> Assignment: Select the lines of the records containing the word "teorien" and list them.
#### Data
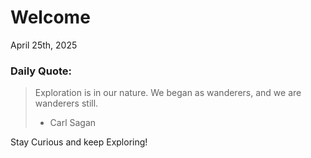 # Welcome

April 25th, 2025

### Daily Quote:
> Exploration is in our nature. We began as wanderers, and we are wanderers still.
> 	- Carl Sagan

Stay Curious and keep Exploring!
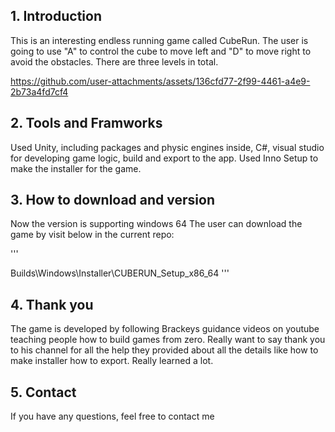 ## 1. Introduction

This is an interesting endless running game called CubeRun. The user is going to use "A" to control the cube to move left and "D" to move right to avoid the obstacles. There are three levels in total.

https://github.com/user-attachments/assets/136cfd77-2f99-4461-a4e9-2b73a4fd7cf4


## 2. Tools and Framworks

Used Unity, including packages and physic engines inside, C#, visual studio for developing game logic, build and export to the app.
Used Inno Setup to make the installer for the game.

## 3. How to download and version

Now the version is supporting windows 64
The user can download the game by visit below in the current repo:

'''

Builds\Windows\Installer\CUBERUN_Setup_x86_64
'''

## 4. Thank you

The game is developed by following Brackeys guidance videos on youtube teaching people how to build games from zero. Really want to say thank you to his channel for all the help they provided about all the details like how to make installer how to export. Really learned a lot.

## 5. Contact
If you have any questions, feel free to contact me
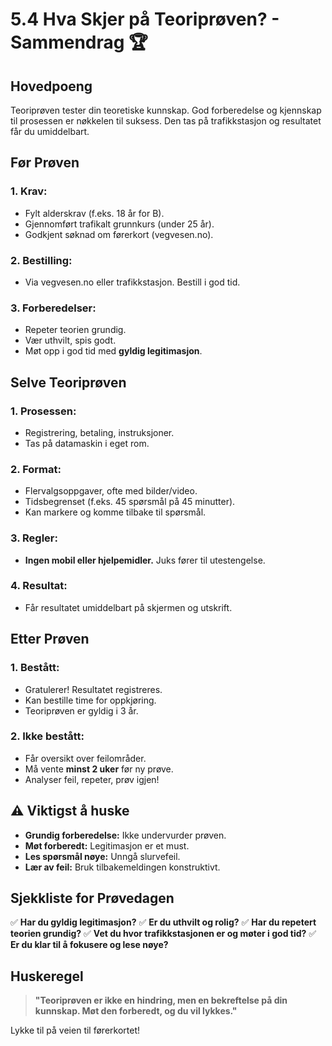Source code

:# 5.4 Hva Skjer på Teoriprøven? - Sammendrag 🏆

## Hovedpoeng
Teoriprøven tester din teoretiske kunnskap. God forberedelse og kjennskap til prosessen er nøkkelen til suksess. Den tas på trafikkstasjon og resultatet får du umiddelbart.

## Før Prøven

### 1. **Krav:**
- Fylt alderskrav (f.eks. 18 år for B).
- Gjennomført trafikalt grunnkurs (under 25 år).
- Godkjent søknad om førerkort (vegvesen.no).

### 2. **Bestilling:**
- Via vegvesen.no eller trafikkstasjon. Bestill i god tid.

### 3. **Forberedelser:**
- Repeter teorien grundig.
- Vær uthvilt, spis godt.
- Møt opp i god tid med **gyldig legitimasjon**.

## Selve Teoriprøven

### 1. **Prosessen:**
- Registrering, betaling, instruksjoner.
- Tas på datamaskin i eget rom.

### 2. **Format:**
- Flervalgsoppgaver, ofte med bilder/video.
- Tidsbegrenset (f.eks. 45 spørsmål på 45 minutter).
- Kan markere og komme tilbake til spørsmål.

### 3. **Regler:**
- **Ingen mobil eller hjelpemidler.** Juks fører til utestengelse.

### 4. **Resultat:**
- Får resultatet umiddelbart på skjermen og utskrift.

## Etter Prøven

### 1. **Bestått:**
- Gratulerer! Resultatet registreres.
- Kan bestille time for oppkjøring.
- Teoriprøven er gyldig i 3 år.

### 2. **Ikke bestått:**
- Får oversikt over feilområder.
- Må vente **minst 2 uker** før ny prøve.
- Analyser feil, repeter, prøv igjen!

## ⚠️ Viktigst å huske
- **Grundig forberedelse:** Ikke undervurder prøven.
- **Møt forberedt:** Legitimasjon er et must.
- **Les spørsmål nøye:** Unngå slurvefeil.
- **Lær av feil:** Bruk tilbakemeldingen konstruktivt.

## Sjekkliste for Prøvedagen
✅ **Har du gyldig legitimasjon?**
✅ **Er du uthvilt og rolig?**
✅ **Har du repetert teorien grundig?**
✅ **Vet du hvor trafikkstasjonen er og møter i god tid?**
✅ **Er du klar til å fokusere og lese nøye?**

## Huskeregel
> **"Teoriprøven er ikke en hindring, men en bekreftelse på din kunnskap. Møt den forberedt, og du vil lykkes."**

Lykke til på veien til førerkortet!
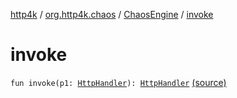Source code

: [http4k](../../index.md) / [org.http4k.chaos](../index.md) / [ChaosEngine](index.md) / [invoke](./invoke.md)

# invoke

`fun invoke(p1: `[`HttpHandler`](../../org.http4k.core/-http-handler.md)`): `[`HttpHandler`](../../org.http4k.core/-http-handler.md) [(source)](https://github.com/http4k/http4k/blob/master/http4k-testing-chaos/src/main/kotlin/org/http4k/chaos/ChaosEngine.kt#L22)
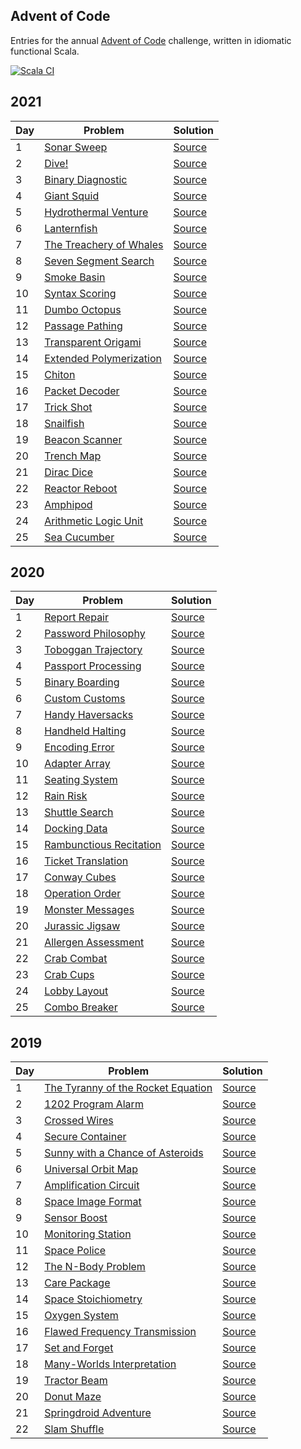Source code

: ## Advent of Code

Entries for the annual [Advent of Code](https://adventofcode.com/) challenge, written in idiomatic functional Scala.

[![Scala CI](https://github.com/maneatingape/advent-of-code/actions/workflows/scala.yml/badge.svg)](https://github.com/maneatingape/advent-of-code/actions)

## 2021

| Day | Problem | Solution |
| --- | --- | --- |
| 1 | [Sonar Sweep](https://adventofcode.com/2021/day/1) | [Source](src/main/scala/AdventOfCode2021/Day01.scala) |
| 2 | [Dive!](https://adventofcode.com/2021/day/2) | [Source](src/main/scala/AdventOfCode2021/Day02.scala) |
| 3 | [Binary Diagnostic](https://adventofcode.com/2021/day/3) | [Source](src/main/scala/AdventOfCode2021/Day03.scala) |
| 4 | [Giant Squid](https://adventofcode.com/2021/day/4) | [Source](src/main/scala/AdventOfCode2021/Day04.scala) |
| 5 | [Hydrothermal Venture](https://adventofcode.com/2021/day/5) | [Source](src/main/scala/AdventOfCode2021/Day05.scala) |
| 6 | [Lanternfish](https://adventofcode.com/2021/day/6) | [Source](src/main/scala/AdventOfCode2021/Day06.scala) |
| 7 | [The Treachery of Whales](https://adventofcode.com/2021/day/7) | [Source](src/main/scala/AdventOfCode2021/Day07.scala) |
| 8 | [Seven Segment Search](https://adventofcode.com/2021/day/8) | [Source](src/main/scala/AdventOfCode2021/Day08.scala) |
| 9 | [Smoke Basin](https://adventofcode.com/2021/day/9) | [Source](src/main/scala/AdventOfCode2021/Day09.scala) |
| 10 | [Syntax Scoring](https://adventofcode.com/2021/day/10) | [Source](src/main/scala/AdventOfCode2021/Day10.scala) |
| 11 | [Dumbo Octopus](https://adventofcode.com/2021/day/11) | [Source](src/main/scala/AdventOfCode2021/Day11.scala) |
| 12 | [Passage Pathing](https://adventofcode.com/2021/day/12) | [Source](src/main/scala/AdventOfCode2021/Day12.scala) |
| 13 | [Transparent Origami](https://adventofcode.com/2021/day/13) | [Source](src/main/scala/AdventOfCode2021/Day13.scala) |
| 14 | [Extended Polymerization](https://adventofcode.com/2021/day/14) | [Source](src/main/scala/AdventOfCode2021/Day14.scala) |
| 15 | [Chiton](https://adventofcode.com/2021/day/15) | [Source](src/main/scala/AdventOfCode2021/Day15.scala) |
| 16 | [Packet Decoder](https://adventofcode.com/2021/day/16) | [Source](src/main/scala/AdventOfCode2021/Day16.scala) |
| 17 | [Trick Shot](https://adventofcode.com/2021/day/17) | [Source](src/main/scala/AdventOfCode2021/Day17.scala) |
| 18 | [Snailfish](https://adventofcode.com/2021/day/18) | [Source](src/main/scala/AdventOfCode2021/Day18.scala) |
| 19 | [Beacon Scanner](https://adventofcode.com/2021/day/19) | [Source](src/main/scala/AdventOfCode2021/Day19.scala) |
| 20 | [Trench Map](https://adventofcode.com/2021/day/20) | [Source](src/main/scala/AdventOfCode2021/Day20.scala) |
| 21 | [Dirac Dice](https://adventofcode.com/2021/day/21) | [Source](src/main/scala/AdventOfCode2021/Day21.scala) |
| 22 | [Reactor Reboot](https://adventofcode.com/2021/day/22) | [Source](src/main/scala/AdventOfCode2021/Day22.scala) |
| 23 | [Amphipod](https://adventofcode.com/2021/day/23) | [Source](src/main/scala/AdventOfCode2021/Day23.scala) |
| 24 | [Arithmetic Logic Unit](https://adventofcode.com/2021/day/24) | [Source](src/main/scala/AdventOfCode2021/Day24.scala) |
| 25 | [Sea Cucumber](https://adventofcode.com/2021/day/25) | [Source](src/main/scala/AdventOfCode2021/Day25.scala) |

## 2020

| Day | Problem | Solution |
| --- | --- | --- |
| 1 | [Report Repair](https://adventofcode.com/2020/day/1) | [Source](src/main/scala/AdventOfCode2020/Day01.scala) |
| 2 | [Password Philosophy](https://adventofcode.com/2020/day/2) | [Source](src/main/scala/AdventOfCode2020/Day02.scala) |
| 3 | [Toboggan Trajectory](https://adventofcode.com/2020/day/3) | [Source](src/main/scala/AdventOfCode2020/Day03.scala) |
| 4 | [Passport Processing](https://adventofcode.com/2020/day/4) | [Source](src/main/scala/AdventOfCode2020/Day04.scala) |
| 5 | [Binary Boarding](https://adventofcode.com/2020/day/5) | [Source](src/main/scala/AdventOfCode2020/Day05.scala) |
| 6 | [Custom Customs](https://adventofcode.com/2020/day/6) | [Source](src/main/scala/AdventOfCode2020/Day06.scala) |
| 7 | [Handy Haversacks](https://adventofcode.com/2020/day/7) | [Source](src/main/scala/AdventOfCode2020/Day07.scala) |
| 8 | [Handheld Halting](https://adventofcode.com/2020/day/8) | [Source](src/main/scala/AdventOfCode2020/Day08.scala) |
| 9 | [Encoding Error](https://adventofcode.com/2020/day/9) | [Source](src/main/scala/AdventOfCode2020/Day09.scala) |
| 10 | [Adapter Array](https://adventofcode.com/2020/day/10) | [Source](src/main/scala/AdventOfCode2020/Day10.scala) |
| 11 | [Seating System](https://adventofcode.com/2020/day/11) | [Source](src/main/scala/AdventOfCode2020/Day11.scala) |
| 12 | [Rain Risk](https://adventofcode.com/2020/day/12) | [Source](src/main/scala/AdventOfCode2020/Day12.scala) |
| 13 | [Shuttle Search](https://adventofcode.com/2020/day/13) | [Source](src/main/scala/AdventOfCode2020/Day13.scala) |
| 14 | [Docking Data](https://adventofcode.com/2020/day/14) | [Source](src/main/scala/AdventOfCode2020/Day14.scala) |
| 15 | [Rambunctious Recitation](https://adventofcode.com/2020/day/15) | [Source](src/main/scala/AdventOfCode2020/Day15.scala) |
| 16 | [Ticket Translation](https://adventofcode.com/2020/day/16) | [Source](src/main/scala/AdventOfCode2020/Day16.scala) |
| 17 | [Conway Cubes](https://adventofcode.com/2020/day/17) | [Source](src/main/scala/AdventOfCode2020/Day17.scala) |
| 18 | [Operation Order](https://adventofcode.com/2020/day/18) | [Source](src/main/scala/AdventOfCode2020/Day18.scala) |
| 19 | [Monster Messages](https://adventofcode.com/2020/day/19) | [Source](src/main/scala/AdventOfCode2020/Day19.scala) |
| 20 | [Jurassic Jigsaw](https://adventofcode.com/2020/day/20) | [Source](src/main/scala/AdventOfCode2020/Day20.scala) |
| 21 | [Allergen Assessment](https://adventofcode.com/2020/day/21) | [Source](src/main/scala/AdventOfCode2020/Day21.scala) |
| 22 | [Crab Combat](https://adventofcode.com/2020/day/22) | [Source](src/main/scala/AdventOfCode2020/Day22.scala) |
| 23 | [Crab Cups](https://adventofcode.com/2020/day/23) | [Source](src/main/scala/AdventOfCode2020/Day23.scala) |
| 24 | [Lobby Layout](https://adventofcode.com/2020/day/24) | [Source](src/main/scala/AdventOfCode2020/Day24.scala) |
| 25 | [Combo Breaker](https://adventofcode.com/2020/day/25) | [Source](src/main/scala/AdventOfCode2020/Day25.scala) |

## 2019

| Day | Problem | Solution |
| --- | --- | --- |
| 1 | [The Tyranny of the Rocket Equation](https://adventofcode.com/2019/day/1) | [Source](src/main/scala/AdventOfCode2019/Day01.scala) |
| 2 | [1202 Program Alarm](https://adventofcode.com/2019/day/2) | [Source](src/main/scala/AdventOfCode2019/Day02.scala) |
| 3 | [Crossed Wires](https://adventofcode.com/2019/day/3) | [Source](src/main/scala/AdventOfCode2019/Day03.scala) |
| 4 | [Secure Container](https://adventofcode.com/2019/day/4) | [Source](src/main/scala/AdventOfCode2019/Day04.scala) |
| 5 | [Sunny with a Chance of Asteroids](https://adventofcode.com/2019/day/5) | [Source](src/main/scala/AdventOfCode2019/Day05.scala) |
| 6 | [Universal Orbit Map](https://adventofcode.com/2019/day/6) | [Source](src/main/scala/AdventOfCode2019/Day06.scala) |
| 7 | [Amplification Circuit](https://adventofcode.com/2019/day/7) | [Source](src/main/scala/AdventOfCode2019/Day07.scala) |
| 8 | [Space Image Format](https://adventofcode.com/2019/day/8) | [Source](src/main/scala/AdventOfCode2019/Day08.scala) |
| 9 | [Sensor Boost](https://adventofcode.com/2019/day/9) | [Source](src/main/scala/AdventOfCode2019/Day09.scala) |
| 10 | [Monitoring Station](https://adventofcode.com/2019/day/10) | [Source](src/main/scala/AdventOfCode2019/Day10.scala) |
| 11 | [Space Police](https://adventofcode.com/2019/day/11) | [Source](src/main/scala/AdventOfCode2019/Day11.scala) |
| 12 | [The N-Body Problem](https://adventofcode.com/2019/day/12) | [Source](src/main/scala/AdventOfCode2019/Day12.scala) |
| 13 | [Care Package](https://adventofcode.com/2019/day/13) | [Source](src/main/scala/AdventOfCode2019/Day13.scala) |
| 14 | [Space Stoichiometry](https://adventofcode.com/2019/day/14) | [Source](src/main/scala/AdventOfCode2019/Day14.scala) |
| 15 | [Oxygen System](https://adventofcode.com/2019/day/15) | [Source](src/main/scala/AdventOfCode2019/Day15.scala) |
| 16 | [Flawed Frequency Transmission](https://adventofcode.com/2019/day/16) | [Source](src/main/scala/AdventOfCode2019/Day16.scala) |
| 17 | [Set and Forget](https://adventofcode.com/2019/day/17) | [Source](src/main/scala/AdventOfCode2019/Day17.scala) |
| 18 | [Many-Worlds Interpretation](https://adventofcode.com/2019/day/18) | [Source](src/main/scala/AdventOfCode2019/Day18.scala) |
| 19 | [Tractor Beam](https://adventofcode.com/2019/day/19) | [Source](src/main/scala/AdventOfCode2019/Day19.scala) |
| 20 | [Donut Maze](https://adventofcode.com/2019/day/20) | [Source](src/main/scala/AdventOfCode2019/Day20.scala) |
| 21 | [Springdroid Adventure](https://adventofcode.com/2019/day/21) | [Source](src/main/scala/AdventOfCode2019/Day21.scala) |
| 22 | [Slam Shuffle](https://adventofcode.com/2019/day/22) | [Source](src/main/scala/AdventOfCode2019/Day22.scala) |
########
> Response:
- Repeter teorien grundig.
✅ **Har du repetert teorien grundig?**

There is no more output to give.